Data for this task »
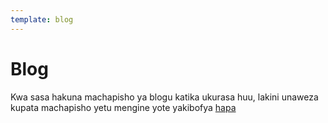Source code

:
 ```yaml
---
template: blog
---
```


# Blog

Kwa sasa hakuna machapisho ya blogu katika ukurasa huu, lakini unaweza kupata machapisho yetu mengine yote yakibofya [hapa](/blog)
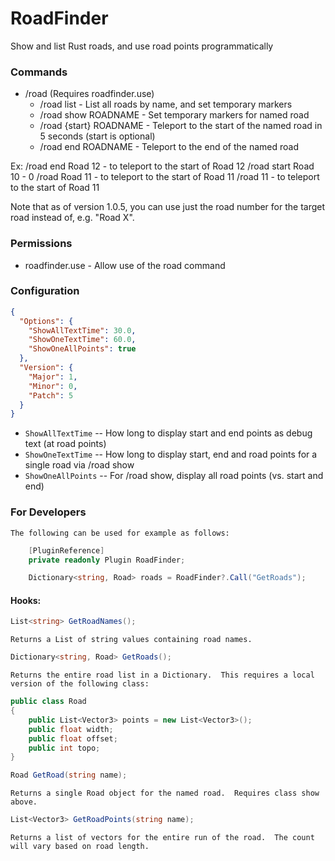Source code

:# RoadFinder
Show and list Rust roads, and use road points programmatically

### Commands
  - /road (Requires roadfinder.use)
    - /road list - List all roads by name, and set temporary markers
	- /road show ROADNAME - Set temporary markers for named road
	- /road {start} ROADNAME - Teleport to the start of the named road in 5 seconds (start is optional)
	- /road end ROADNAME - Teleport to the end of the named road

Ex:
    /road end Road 12 - to teleport to the start of Road 12
	/road start Road 10 - 0
	/road Road 11 - to teleport to the start of Road 11
	/road 11 - to teleport to the start of Road 11

Note that as of version 1.0.5, you can use just the road number for the target road instead of, e.g. "Road X".

### Permissions
  - roadfinder.use - Allow use of the road command

### Configuration

```json
{
  "Options": {
    "ShowAllTextTime": 30.0,
    "ShowOneTextTime": 60.0,
    "ShowOneAllPoints": true
  },
  "Version": {
    "Major": 1,
    "Minor": 0,
    "Patch": 5
  }
}
```

  - `ShowAllTextTime` -- How long to display start and end points as debug text (at road points)
  - `ShowOneTextTime` -- How long to display start, end and road points for a single road via /road show
  - `ShowOneAllPoints` -- For /road show, display all road points (vs. start and end)

### For Developers
    The following can be used for example as follows:

```cs
    [PluginReference]
    private readonly Plugin RoadFinder;

    Dictionary<string, Road> roads = RoadFinder?.Call("GetRoads");
```

#### Hooks:

```cs
List<string> GetRoadNames();
```

    Returns a List of string values containing road names.

```cs
Dictionary<string, Road> GetRoads();
```

    Returns the entire road list in a Dictionary.  This requires a local version of the following class:

```cs
public class Road
{
    public List<Vector3> points = new List<Vector3>();
    public float width;
    public float offset;
    public int topo;
}
```

```cs
Road GetRoad(string name);
```

    Returns a single Road object for the named road.  Requires class show above.

```cs
List<Vector3> GetRoadPoints(string name);
```

    Returns a list of vectors for the entire run of the road.  The count will vary based on road length.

Exercise directions » Go through the entries and return each line where the word "following" occurs.

Answer to the exercise »
    The following can be used for example as follows:
    Returns the entire road list in a Dictionary.  This requires a local version of the following class:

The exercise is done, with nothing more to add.